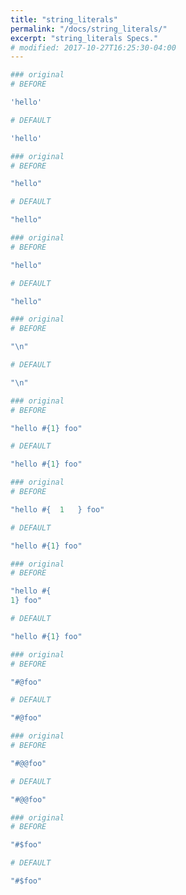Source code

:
 ```yaml
---
title: "string_literals"
permalink: "/docs/string_literals/"
excerpt: "string_literals Specs."
# modified: 2017-10-27T16:25:30-04:00
---
```

```ruby
### original
# BEFORE

'hello'

```
```ruby
# DEFAULT

'hello'

```
```ruby
### original
# BEFORE

"hello"

```
```ruby
# DEFAULT

"hello"

```
```ruby
### original
# BEFORE

"hello"

```
```ruby
# DEFAULT

"hello"

```
```ruby
### original
# BEFORE

"\n"

```
```ruby
# DEFAULT

"\n"

```
```ruby
### original
# BEFORE

"hello #{1} foo"

```
```ruby
# DEFAULT

"hello #{1} foo"

```
```ruby
### original
# BEFORE

"hello #{  1   } foo"

```
```ruby
# DEFAULT

"hello #{1} foo"

```
```ruby
### original
# BEFORE

"hello #{
1} foo"

```
```ruby
# DEFAULT

"hello #{1} foo"

```
```ruby
### original
# BEFORE

"#@foo"

```
```ruby
# DEFAULT

"#@foo"

```
```ruby
### original
# BEFORE

"#@@foo"

```
```ruby
# DEFAULT

"#@@foo"

```
```ruby
### original
# BEFORE

"#$foo"

```
```ruby
# DEFAULT

"#$foo"
```
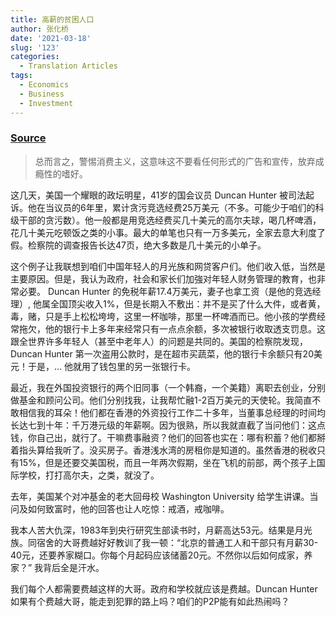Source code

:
```yaml
---
title: 高薪的贫困人口
author: 张化桥
date: '2021-03-18'
slug: '123'
categories:
  - Translation Articles
tags:
  - Economics
  - Business
  - Investment
---
```


### [Source](http://blog.sina.cn/dpool/blog/s/blog_50c88c400102y66f.html)

> 总而言之，警惕消费主义，这意味这不要看任何形式的广告和宣传，放弃成瘾性的嗜好。

这几天，美国一个耀眼的政坛明星，41岁的国会议员 Duncan Hunter 被司法起诉。他在当议员的6年里，累计贪污竞选经费25万美元（不多。可能少于咱们的科级干部的贪污数）。他一般都是用竞选经费买几十美元的高尔夫球，喝几杯啤酒，花几十美元吃顿饭之类的小事。最大的单笔也只有一万多美元，全家去意大利度了假。检察院的调查报告长达47页，绝大多数是几十美元的小单子。

这个例子让我联想到咱们中国年轻人的月光族和网贷客户们。他们收入低，当然是主要原因。但是，我认为政府，社会和家长们加強对年轻人财务管理的教育，也非常必要。 Duncan Hunter 的免税年薪17.4万美元，妻子也拿工资（是他的竞选经理）, 他属全国顶尖收入1%，但是长期入不敷出：并不是买了什么大件，或者黄，毒，赌，只是手上松松垮垮，这里一杯咖啡，那里一杯啤酒而已。他小孩的学费经常拖欠，他的银行卡上多年来经常只有一点点余额，多次被银行收取透支罚息。这跟全世界许多年轻人（甚至中老年人）的问题是共同的。美国的检察院发现，Duncan Hunter 第一次盗用公款时，是在超市买蔬菜，他的银行卡余额只有20美元！于是，... 他就用了钱包里的另一张银行卡。

最近，我在外国投资银行的两个旧同事（一个韩裔，一个美籍）离职去创业，分别做基金和顾问公司。他们分别找我，让我帮忙融1-2百万美元的天使轮。我简直不敢相信我的耳朵！他们都在香港的外资投行工作二十多年，当董事总经理的时间均长达七到十年：千万港元级的年薪啊。因为很熟，所以我就直截了当问他们：这点钱，你自己出，就行了。干嘛费事融资？他们的回答也实在：哪有积蓄？他们都掰着指头算给我听了。没买房子。香港浅水湾的房租你是知道的。虽然香港的税收只有15%，但是还要交美国税，而且一年两次假期，坐在飞机的前部，两个孩子上国际学校，打打高尔夫，之类，就没了。

去年，美国某个对冲基金的老大回母校 Washington University 给学生讲课。当问及如何致富时，他的回答也让人吃惊：戒酒，戒咖啡。

我本人苦大仇深，1983年到央行研究生部读书时，月薪高达53元。结果是月光族。同宿舍的大哥费越好好教训了我一顿：“北京的普通工人和干部只有月薪30-40元，还要养家糊口。你每个月起码应该储蓄20元。不然你以后如何成家，养家？” 我背后全是汗水。

我们每个人都需要费越这样的大哥。政府和学校就应该是费越。Duncan Hunter 如果有个费越大哥，能走到犯罪的路上吗？咱们的P2P能有如此热闹吗？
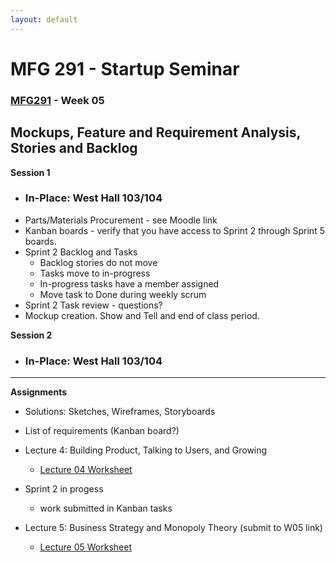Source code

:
 ```yaml
---
layout: default
---
```


# MFG 291 - Startup Seminar

### [MFG291](../) - Week 05


## Mockups, Feature and Requirement Analysis, Stories and Backlog

**Session 1**
- ### In-Place: West Hall 103/104
- Parts/Materials Procurement - see Moodle link
- Kanban boards - verify that you have access to Sprint 2 through Sprint 5 boards.
- Sprint 2 Backlog and Tasks
    - Backlog stories do not move
    - Tasks move to in-progress
    - In-progress tasks have a member assigned
    - Move task to Done during weekly scrum
- Sprint 2 Task review - questions?
- Mockup creation. Show and Tell and end of class period.

**Session 2**
- ### In-Place: West Hall 103/104

    
---

**Assignments**
- Solutions: Sketches, Wireframes, Storyboards
- List of requirements (Kanban board?)
- Lecture 4: Building Product, Talking to Users, and Growing
    - [Lecture 04 Worksheet](worksheet_Lecture04.docx)



- Sprint 2 in progess
    - work submitted in Kanban tasks
- Lecture 5: Business Strategy and Monopoly Theory (submit to W05 link)
    - [Lecture 05 Worksheet](worksheet_Lecture05.docx)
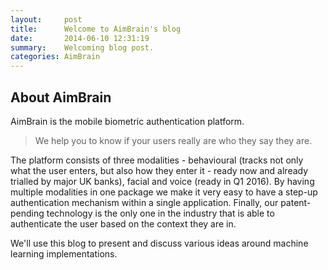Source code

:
 ```yaml
---
layout:     post
title:      Welcome to AimBrain's blog
date:       2014-06-10 12:31:19
summary:    Welcoming blog post.
categories: AimBrain
---
```


## About AimBrain

AimBrain is the mobile biometric authentication platform.
> We help you to know if your users really are who they say they are.

The platform consists of three modalities - behavioural (tracks not only what the user enters, but also how they enter it - ready now and already trialled by major UK banks), facial and voice (ready in Q1 2016). By having multiple modalities in one package we make it very easy to have a step-up authentication mechanism within a single application. Finally, our patent-pending technology is the only one in the industry that is able to authenticate the user based on the context they are in.

We'll use this blog to present and discuss various ideas around machine learning implementations.
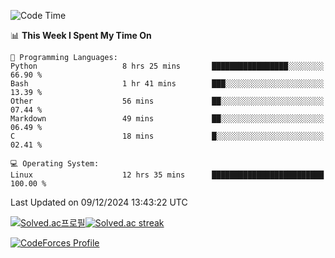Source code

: 
<!--START_SECTION:waka-->
![Code Time](http://img.shields.io/badge/Code%20Time-3%2C699%20hrs%2058%20mins-blue)

📊 **This Week I Spent My Time On** 

```text
💬 Programming Languages: 
Python                   8 hrs 25 mins       █████████████████░░░░░░░░   66.90 % 
Bash                     1 hr 41 mins        ███░░░░░░░░░░░░░░░░░░░░░░   13.39 % 
Other                    56 mins             ██░░░░░░░░░░░░░░░░░░░░░░░   07.44 % 
Markdown                 49 mins             ██░░░░░░░░░░░░░░░░░░░░░░░   06.49 % 
C                        18 mins             █░░░░░░░░░░░░░░░░░░░░░░░░   02.41 % 

💻 Operating System: 
Linux                    12 hrs 35 mins      █████████████████████████   100.00 % 
```


 Last Updated on 09/12/2024 13:43:22 UTC
<!--END_SECTION:waka-->


[![Solved.ac프로필](http://mazassumnida.wtf/api/generate_badge?boj=hckim96)](https://solved.ac/hckim96)[![Solved.ac streak](http://mazandi.herokuapp.com/api?handle=hckim96&theme=dark)](https://solved.ac/hckim96)


[![CodeForces Profile](https://cf.leed.at?id=hckim96)](https://codeforces.com/profile/hckim96)

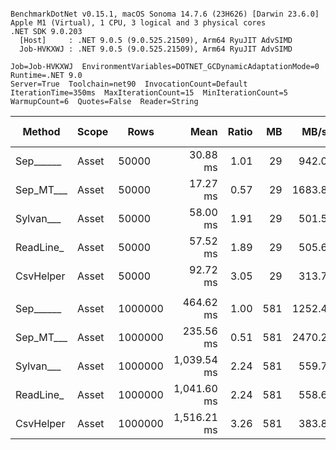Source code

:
 ```

BenchmarkDotNet v0.15.1, macOS Sonoma 14.7.6 (23H626) [Darwin 23.6.0]
Apple M1 (Virtual), 1 CPU, 3 logical and 3 physical cores
.NET SDK 9.0.203
  [Host]     : .NET 9.0.5 (9.0.525.21509), Arm64 RyuJIT AdvSIMD
  Job-HVKXWJ : .NET 9.0.5 (9.0.525.21509), Arm64 RyuJIT AdvSIMD

Job=Job-HVKXWJ  EnvironmentVariables=DOTNET_GCDynamicAdaptationMode=0  Runtime=.NET 9.0  
Server=True  Toolchain=net90  InvocationCount=Default  
IterationTime=350ms  MaxIterationCount=15  MinIterationCount=5  
WarmupCount=6  Quotes=False  Reader=String  

```
| Method    | Scope | Rows    | Mean        | Ratio | MB  | MB/s   | ns/row | Allocated  | Alloc Ratio |
|---------- |------ |-------- |------------:|------:|----:|-------:|-------:|-----------:|------------:|
| Sep______ | Asset | 50000   |    30.88 ms |  1.01 |  29 |  942.0 |  617.5 |   13.48 MB |        1.00 |
| Sep_MT___ | Asset | 50000   |    17.27 ms |  0.57 |  29 | 1683.8 |  345.5 |   13.63 MB |        1.01 |
| Sylvan___ | Asset | 50000   |    58.00 ms |  1.91 |  29 |  501.5 | 1160.0 |   13.63 MB |        1.01 |
| ReadLine_ | Asset | 50000   |    57.52 ms |  1.89 |  29 |  505.6 | 1150.5 |   99.74 MB |        7.40 |
| CsvHelper | Asset | 50000   |    92.72 ms |  3.05 |  29 |  313.7 | 1854.4 |   13.64 MB |        1.01 |
|           |       |         |             |       |     |        |        |            |             |
| Sep______ | Asset | 1000000 |   464.62 ms |  1.00 | 581 | 1252.4 |  464.6 |  260.41 MB |        1.00 |
| Sep_MT___ | Asset | 1000000 |   235.56 ms |  0.51 | 581 | 2470.2 |  235.6 |  270.36 MB |        1.04 |
| Sylvan___ | Asset | 1000000 | 1,039.54 ms |  2.24 | 581 |  559.7 | 1039.5 |  260.57 MB |        1.00 |
| ReadLine_ | Asset | 1000000 | 1,041.60 ms |  2.24 | 581 |  558.6 | 1041.6 | 1991.05 MB |        7.65 |
| CsvHelper | Asset | 1000000 | 1,516.21 ms |  3.26 | 581 |  383.8 | 1516.2 |  260.58 MB |        1.00 |
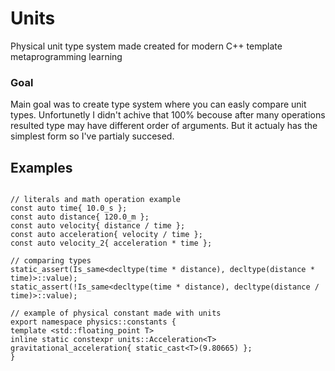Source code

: # Units
Physical unit type system made created for modern C++ template metaprogramming learning  

### Goal
Main goal was to create type system where you can easly compare unit types. Unfortunetly I didn't achive that 100% becouse after many operations resulted type may have different order of arguments. But it actualy has the simplest form so I've partialy succesed. 

## Examples
```

// literals and math operation example
const auto time{ 10.0_s };
const auto distance{ 120.0_m };
const auto velocity{ distance / time };
const auto acceleration{ velocity / time };
const auto velocity_2{ acceleration * time };

// comparing types
static_assert(Is_same<decltype(time * distance), decltype(distance * time)>::value);
static_assert(!Is_same<decltype(time * distance), decltype(distance / time)>::value);

// example of physical constant made with units
export namespace physics::constants {
template <std::floating_point T>
inline static constexpr units::Acceleration<T> gravitational_acceleration{ static_cast<T>(9.80665) };
}

```
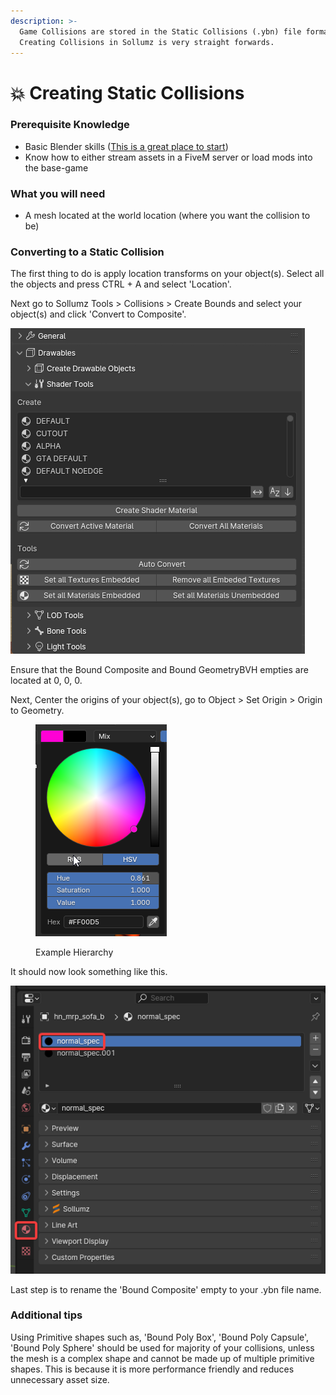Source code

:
 ```yaml
---
description: >-
  Game Collisions are stored in the Static Collisions (.ybn) file format.
  Creating Collisions in Sollumz is very straight forwards.
---
```


# 💥 Creating Static Collisions

### Prerequisite Knowledge

* Basic Blender skills ([This is a great place to start](https://www.youtube.com/playlist?list=PLjEaoINr3zgFX8ZsChQVQsuDSjEqdWMAD))
* Know how to either stream assets in a FiveM server or load mods into the base-game

### What you will need

* A mesh located at the world location (where you want the collision to be)

### Converting to a Static Collision

The first thing to do is apply location transforms on your object(s). Select all the objects and press CTRL + A and select 'Location'.

&#x20;Next go to Sollumz Tools > Collisions > Create Bounds and select your object(s) and click 'Convert to Composite'.

&#x20;                                             ![](<../.gitbook/assets/image (1).png>)

&#x20;Ensure that the Bound Composite and Bound GeometryBVH empties are located at 0, 0, 0.

&#x20;Next, Center the origins of your object(s), go to Object > Set Origin > Origin to Geometry.&#x20;

<figure><img src="../.gitbook/assets/image.png" alt=""><figcaption><p>Example Hierarchy</p></figcaption></figure>

&#x20;                                                    It should now look something like this.

&#x20;                                                    <img src="../.gitbook/assets/image (4).png" alt="" data-size="original">&#x20;

Last step is to rename the 'Bound Composite' empty to your .ybn file name.

### Additional tips

Using Primitive shapes such as, 'Bound Poly Box', 'Bound Poly Capsule', 'Bound Poly Sphere' should be used for majority of your collisions, unless the mesh is a complex shape and cannot be made up of multiple primitive shapes. This is because it is more performance friendly and reduces unnecessary asset size.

##############################

• **What is required**
Each line with "auto" in it must be identified and copied from the material.

• **Written response**
const auto time{ 10.0_s };
const auto distance{ 120.0_m };
const auto velocity{ distance / time };
const auto acceleration{ velocity / time };
const auto velocity_2{ acceleration * time };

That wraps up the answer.